The first phase of HS2, between London and Birmingham, is scheduled to be running by 2026 and be extended later to northern England.
The government said last month it would create jobs and growth.
But critics have disputed projected benefits of up to £47bn and say the route will also damage the environment.
Stop HS2 said it was seeking evidence that the decision was flawed.
The line will first connect London to Birmingham, passing through rural parts of Buckinghamshire, Oxfordshire, Northamptonshire, Warwickshire and Staffordshire.
It will then go on to Manchester and Leeds and include stops in the East Midlands and South Yorkshire.
Passengers will be able to commute from Birmingham to London in 45 minutes.
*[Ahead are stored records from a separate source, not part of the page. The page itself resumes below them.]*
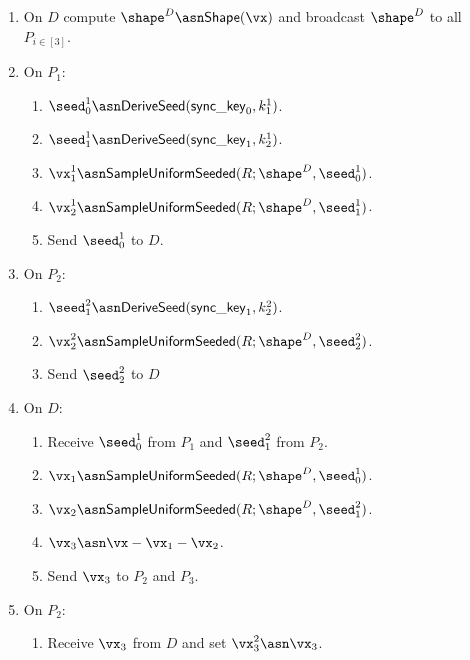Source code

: \begin{enumerate}
      \begin{enumerate}
        \item On $D$ compute $\shape^D \asn \mathsf{Shape}(\vx)$ and broadcast $\shape^D$ to all $P_{i \in [3]}$.

        \item On $P_1$:
        \begin{enumerate}
          \item $\seed_0^1 \asn \mathsf{DeriveSeed}(\mathsf{sync\_key}_0, k_1^1)$.
          \item $\seed_1^1 \asn \mathsf{DeriveSeed}(\mathsf{sync\_key}_1, k_2^1)$.
          \item $\vx_1^1 \asn \mathsf{SampleUniformSeeded}(R; \shape^D, \seed_0^1)$.
          \item $\vx_2^1 \asn \mathsf{SampleUniformSeeded}(R; \shape^D, \seed_1^1)$.
          \item Send $\seed_0^1$ to $D$.
        \end{enumerate}

        \item On $P_2$:
        \begin{enumerate}
          \item $\seed_1^2 \asn \mathsf{DeriveSeed}(\mathsf{sync\_key}_1, k_2^2)$.
          \item $\vx_2^2 \asn \mathsf{SampleUniformSeeded}(R; \shape^D, \seed_2^2)$.
          \item Send $\seed_2^2$ to $D$
        \end{enumerate}

        \item On $D$:
        \begin{enumerate}
          \item Receive $\seed_0^1$ from $P_1$ and $\seed_1^2$ from $P_2$.
          \item $\vx_1 \asn \mathsf{SampleUniformSeeded}(R; \shape^D, \seed_0^1)$.
          \item $\vx_2 \asn \mathsf{SampleUniformSeeded}(R; \shape^D, \seed_1^2)$.
          \item $\vx_3 \asn \vx - \vx_1 - \vx_2$.
          \item Send $\vx_3$ to $P_2$ and $P_3$.
        \end{enumerate}

        \item On $P_2$:
        \begin{enumerate}
          \item Receive $\vx_3$ from $D$ and set $\vx_3^2 \asn \vx_3$.
        \end{enumerate}


\end{enumerate}
\end{enumerate}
The current journey time is one hour and 24 minutes.
Joe Rukin, from Stop HS2, said it had until April to lodge the challenge and estimated costs would be about £100,000.
The group represented more than 70 other smaller action groups based in areas stretching from north of Euston up to south Staffordshire, Mr Rukin said.
Various organisations, including councils, environmental groups and action groups, would be involved in challenging the decision, he added.
"There will definitely be a judicial review, it just depends who leads it," he said.
"The intention is to make the legal challenge as co-ordinated as possible.
"We have a few months to lodge it and we estimate the cost will be around £100,000.
"Of course, it [the review] will take as long as it takes and cost as much at it will cost."
He said they were also now speaking to other groups and councils further north and wanted any evidence from all groups and residents that they felt demonstrated the decision was flawed.
Lucy James, a spokesperson for the Campaign for High Speed Rail, described the potential judicial review as a "colossal waste of time and money".
She said: "If local councils along the route foot some of the bill, then in some instances this money could be coming directly from the taxpayer.
"The Department for Transport received and considered nearly 60,000 submissions during the course of their public consultation, and as a result they implemented changes to their original plans which are clearly visible in the alterations they made to the final route.
"Instead of a long drawn-out process through the courts, people from both sides should be working together to ensure that we build the best high-speed railway possible."
'Keep Britain moving'
Confirming the rail route would go ahead last month, Transport Secretary Justine Greening described the line as "the most significant transport infrastructure project since the building of the motorways".
A spokesman for the Department for Transport (DfT) said the new network would provide passengers with more seats and connections as well as jobs and prosperity "for the entire country".
"This is not a decision that we have taken lightly or without great consideration of the impact on those who are affected by the route from London to Birmingham," the DfT said in a statement.
It said the route struck "the right balance between the reasonable concerns of people living on or near the line, who will be offered a generous compensation package, and the need to keep Britain moving".